Les clichés suscitent toujours les mêmes réactions. Soit on en accepte les limitations, soit on les combat délibérément. Dalad Kambhu a opté pour la seconde solution et prend ainsi clairement position. Vous ne trouverez pas de baguettes au Kin Dee – mot qui signifie « bien manger » –, son restaurant thaïlandais situé à Berlin. Et sûrement pas ce classique qu’est la soupe Tom Kha Kai. En lieu et place des habituelles statuettes kitsch, la salle est équipée de meubles en bois combinés à des œuvres d’art intemporelles.
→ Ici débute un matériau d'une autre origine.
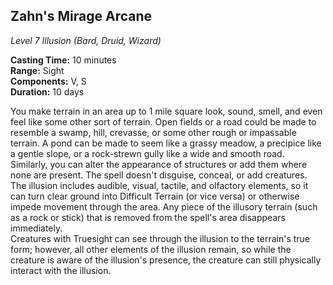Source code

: ## Zahn's Mirage Arcane
*Level 7 Illusion (Bard, Druid, Wizard)*

**Casting Time:** 10 minutes  
**Range:** Sight  
**Components:** V, S  
**Duration:** 10 days

You make terrain in an area up to 1 mile square look, sound, smell, and even feel like some other sort of terrain. Open fields or a road could be made to resemble a swamp, hill, crevasse, or some other rough or impassable terrain. A pond can be made to seem like a grassy meadow, a precipice like a gentle slope, or a rock-strewn gully like a wide and smooth road.  
Similarly, you can alter the appearance of structures or add them where none are present. The spell doesn't disguise, conceal, or add creatures.  
The illusion includes audible, visual, tactile, and olfactory elements, so it can turn clear ground into Difficult Terrain (or vice versa) or otherwise impede movement through the area. Any piece of the illusory terrain (such as a rock or stick) that is removed from the spell's area disappears immediately.  
Creatures with Truesight can see through the illusion to the terrain's true form; however, all other elements of the illusion remain, so while the creature is aware of the illusion's presence, the creature can still physically interact with the illusion.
Un talent récompensé d’une étoile Michelin
Autre préjugé combattu par Dalad Kambhu : la cuisine thaïlandaise se cantonne aux snack-bars et aux currys. Cette femme de 33 ans célèbre la cuisine de Bangkok, sa ville natale, et associe ses souvenirs d’enfance à des arômes complexes. « Si je devais détailler mon plat préféré de l’époque, cela me prendrait au moins une heure », sourit-elle. Voilà sans doute pourquoi ce génie de la cuisine associe toutes sortes d’ingrédients dans ses menus, mélange du calamar avec de la sauce Kaprao piquante, de la truite des fjords avec des coquilles Saint-Jacques… Et tout cela avec une telle adresse qu’elle a obtenu une étoile Michelin au début de l’année.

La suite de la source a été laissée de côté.